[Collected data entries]

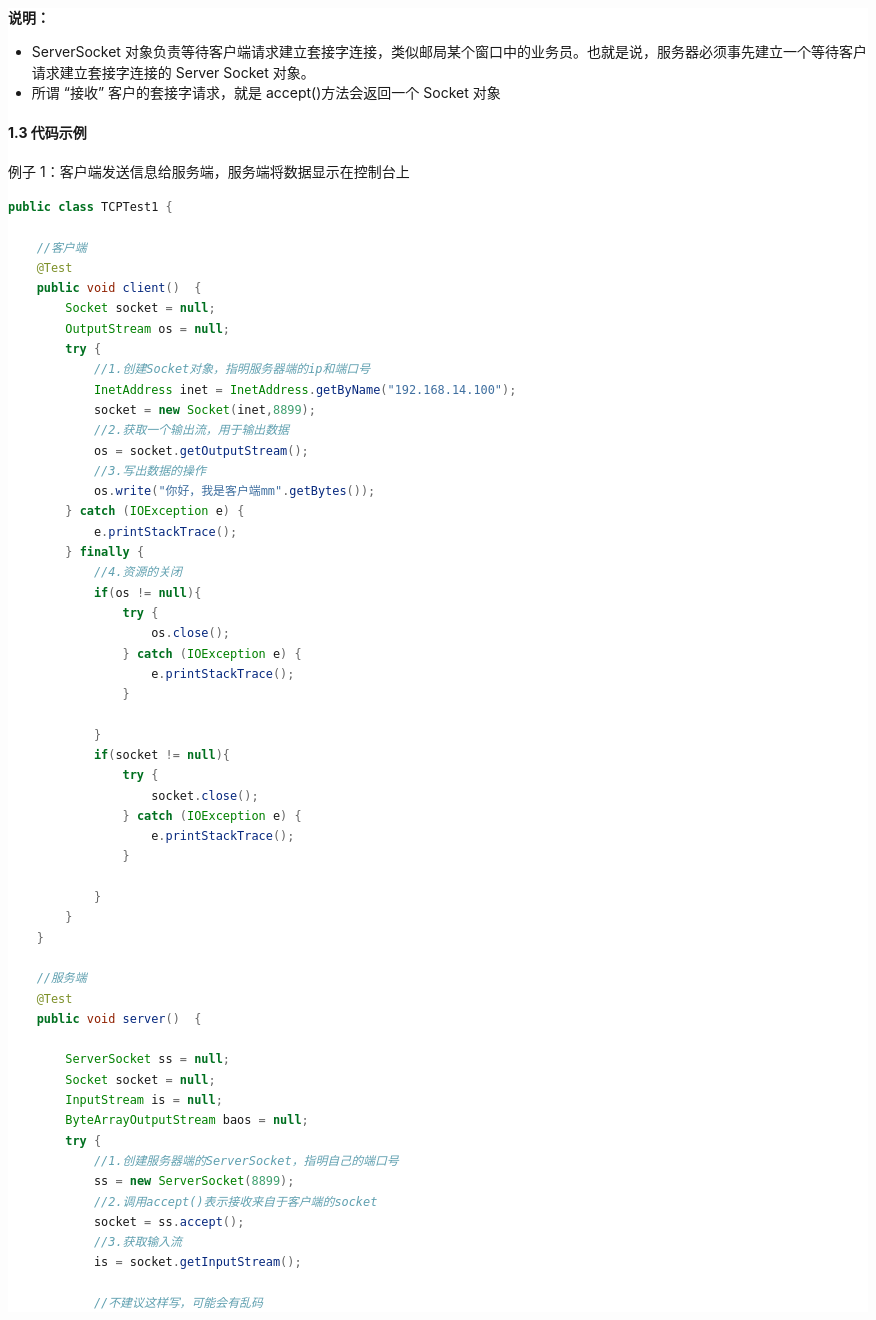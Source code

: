 **说明：**

- ServerSocket 对象负责等待客户端请求建立套接字连接，类似邮局某个窗口中的业务员。也就是说，服务器必须事先建立一个等待客户请求建立套接字连接的 Server Socket 对象。
- 所谓 “接收” 客户的套接字请求，就是 accept()方法会返回一个 Socket 对象

#### 1.3 代码示例

例子 1：客户端发送信息给服务端，服务端将数据显示在控制台上

```java
public class TCPTest1 {

    //客户端
    @Test
    public void client()  {
        Socket socket = null;
        OutputStream os = null;
        try {
            //1.创建Socket对象，指明服务器端的ip和端口号
            InetAddress inet = InetAddress.getByName("192.168.14.100");
            socket = new Socket(inet,8899);
            //2.获取一个输出流，用于输出数据
            os = socket.getOutputStream();
            //3.写出数据的操作
            os.write("你好，我是客户端mm".getBytes());
        } catch (IOException e) {
            e.printStackTrace();
        } finally {
            //4.资源的关闭
            if(os != null){
                try {
                    os.close();
                } catch (IOException e) {
                    e.printStackTrace();
                }

            }
            if(socket != null){
                try {
                    socket.close();
                } catch (IOException e) {
                    e.printStackTrace();
                }

            }
        }
    }
    
    //服务端
    @Test
    public void server()  {

        ServerSocket ss = null;
        Socket socket = null;
        InputStream is = null;
        ByteArrayOutputStream baos = null;
        try {
            //1.创建服务器端的ServerSocket，指明自己的端口号
            ss = new ServerSocket(8899);
            //2.调用accept()表示接收来自于客户端的socket
            socket = ss.accept();
            //3.获取输入流
            is = socket.getInputStream();

            //不建议这样写，可能会有乱码
```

» **EXERCISE PROMPT**
Filter the entries down to the lines containing "public". Copy each of those lines.

» **RESULT**
public class TCPTest1 {
    public void client()  {
    public void server()  {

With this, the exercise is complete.